Children in Switzerland are neither as revered as in Germany, treated as informally as in America, nor shunted aside as in England, Spain, or France. The Swiss take their children seriously and systematically. There is less emphasis than in the United States on early formal instruction, but perhaps more parent-to-child discipline and self-responsibility taught. An American four or five years of age is more likely to read than a Swiss child of that age, or to make a precocious comment, but is also more likely to wander off into the house and scribble all over one of the walls with a pen or waddle out into a busy parking lot where drivers are maneuvering aggressively for a choice spot or a fast exit.

From figures on women in the workplace, and my own anecdotal observations, a larger share of Swiss children aged zero through five are taken care of by their own mothers the bulk of the day, and a smaller proportion sent to day care or pre-school so their mothers can work part or full time, or manage the rest of the children. Although this could not be verified directly from international statistics, it seems supported by estimates of the number of Swiss mothers in the labor force -- about one-third of mothers with children at home, and perhaps a fifth or less of mothers with children younger than age six, work outside the home. The same conclusion would also seem to be supported by the complaint of many Swiss that young children do not receive enough formal schooling. From the performance of its economy, the Swiss do not appear to have suffered significantly from this. And there may be benefits in the greater socialization and feelings of greater security of Swiss youngsters.

Sheer geography may even lend a hand to Swiss marriages. Americans with a large number of children often bemoan the great distances that extended families find between parents and grandparents, brothers, and other relatives. Of course, there is little to stop individual Swiss families from living 2,000 miles apart, but if they do so, they will find their relatives in Israel, Turkey, Bulgaria, or even Western Russia. Since emigration is a large step, the vast majority of persons in any country, barring dire circumstances, are bound to remain in the country of their birth. For the Swiss, remaining in the country means living no more than a few hours from any other relatives still in Switzerland. Even relatives who move to Germany or France, two of the most common destinations, are relatively close compared to the distances that often separate members of an extended family in the United States.
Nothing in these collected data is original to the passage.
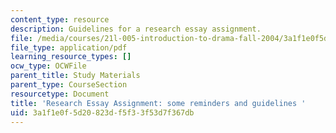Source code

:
 ```yaml
---
content_type: resource
description: Guidelines for a research essay assignment.
file: /media/courses/21l-005-introduction-to-drama-fall-2004/3a1f1e0f5d20823df5f33f53d7f367db_essay_assignmt.pdf
file_type: application/pdf
learning_resource_types: []
ocw_type: OCWFile
parent_title: Study Materials
parent_type: CourseSection
resourcetype: Document
title: 'Research Essay Assignment: some reminders and guidelines '
uid: 3a1f1e0f-5d20-823d-f5f3-3f53d7f367db
---
```

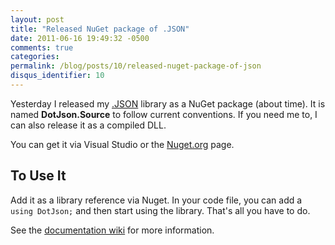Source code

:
 ```yaml
---
layout: post
title: "Released NuGet package of .JSON"
date: 2011-06-16 19:49:32 -0500
comments: true
categories:
permalink: /blog/posts/10/released-nuget-package-of-json
disqus_identifier: 10
---
```


Yesterday I released my [.JSON](http://github.com/kamranayub/.JSON) library as a NuGet package (about time). It is named **DotJson.Source** to follow current conventions. If you need me to, I can also release it as a compiled DLL.

You can get it via Visual Studio or the [Nuget.org](http://nuget.org/List/Packages/DotJson.Source) page.

## To Use It

Add it as a library reference via Nuget. In your code file, you can add a `using DotJson;` and then start using the library. That's all you have to do.

See the [documentation wiki](http://github.com/kamranayub/.JSON/wiki) for more information.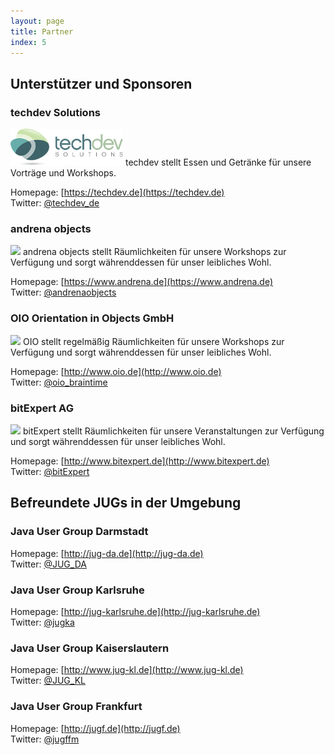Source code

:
 ```yaml
---
layout: page
title: Partner
index: 5
---
```


## Unterstützer und Sponsoren

### techdev Solutions 

<img src="/public/img/techdev-logo.png" />
techdev stellt Essen und Getränke für unsere Vorträge und Workshops.

Homepage: [https://techdev.de](https://techdev.de)<br />
Twitter:  [@techdev_de](https://twitter.com/techdev_de)

### andrena objects 

<img src="/public/img/andrena-logo.png" />
andrena objects stellt Räumlichkeiten für unsere Workshops zur Verfügung und sorgt währenddessen für unser leibliches Wohl.
 
Homepage: [https://www.andrena.de](https://www.andrena.de)<br />
Twitter:  [@andrenaobjects](https://twitter.com/andrenaobjects)

### OIO Orientation in Objects GmbH

<img src="/public/img/oio-logo.png" />
OIO stellt regelmäßig Räumlichkeiten für unsere Workshops zur Verfügung und sorgt währenddessen für unser leibliches Wohl.

Homepage: [http://www.oio.de](http://www.oio.de)<br />
Twitter:  [@oio_braintime](https://twitter.com/oio_braintime)

### bitExpert AG

<img src="/public/img/bitexpert-logo.png" />
bitExpert stellt Räumlichkeiten für unsere Veranstaltungen zur Verfügung und sorgt währenddessen für unser leibliches Wohl.

Homepage: [http://www.bitexpert.de](http://www.bitexpert.de)<br />
Twitter:  [@bitExpert](https://twitter.com/bitExpert)

## Befreundete JUGs in der Umgebung

### Java User Group Darmstadt

Homepage: [http://jug-da.de](http://jug-da.de)<br />
Twitter:  [@JUG_DA](https://twitter.com/JUG_DA)

### Java User Group Karlsruhe

Homepage: [http://jug-karlsruhe.de](http://jug-karlsruhe.de)<br />
Twitter:  [@jugka](https://twitter.com/jugka)

### Java User Group Kaiserslautern

Homepage: [http://www.jug-kl.de](http://www.jug-kl.de)<br />
Twitter:  [@JUG_KL](https://twitter.com/JUG_KL)

### Java User Group Frankfurt

Homepage: [http://jugf.de](http://jugf.de)<br />
Twitter:  [@jugffm](https://twitter.com/jugffm)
As in other countries, the Swiss encounter some problems with their children in the adolescent years. Swiss suicide rates, in fact, are among the highest in the world. Surely one factor in these is the absence of some Swiss fathers in the more sexually divided work roles of dad at the office, mom at home. Others attribute these rates to mere density of population (a la Japan), particularly when one factors in the consideration that two-thirds of the Swiss nation is nearly uninhabitable mountains. Still another factor, according to some Swiss, is the high pressure placed on Swiss youth in the teenage years and early twenties to perform in school and other areas of life.

Among all Swiss, the fact of a seeming permanent affluence has led to a search for meaning. As the suicide rates indicated, not all are successful in finding it. Religion has withered, particularly among Protestants and among Catholics outside the highly Orthodox churches of Schwyz and the surrounding cantons. Even much religious life is quasi-secular. Church services in the major cities, and even to some extent the more fervent countryside, are not highly sacramental or theological. The religion of many Swiss has become almost the civic, Godless religion of Rousseau, though this trend is not as advanced as in France, Italy, or the United States.

A more happy picture, for the Swiss, emerges when one considers other social indices of adolescent adjustment. Perhaps the turmoil that seems evident in teen suicides, for example, is driven largely by accidental factors. Rates of violent crimes, which are normally committed by persons under thirty, are low. Teen pregnancy, abortion both by juveniles and as an overall rate, and similar unhappy statistics are relatively low, as Table 16.2 shows.

Public laws on abortion are characteristically Swiss -- federalist and nu-anced. A national law prohibits certain kinds of abortion restrictions and guards a right to abortion -- but the latter does not cover all cases, and the former allows for exceptions for cases involving the mental or physical health of the mother. In some cantons, these rules are interpreted quite liberally so that there is little practical restriction on abortion at all. In others, especially the Central and Eastern Waldstatte, women must visit a doctor, confer with a cantonal or community health official, and so on -- a series of three, four, or more steps. According to a 1996 article in the Swiss Medical Bulletin,2 rates of abortion varied by a factor of three and more from canton to canton. Some of this disparity, of course, may reflect women seeking out abortion services in the cantons where laws are more relaxed, but of course this is frowned on, and often entails a lack of health insurance coverage.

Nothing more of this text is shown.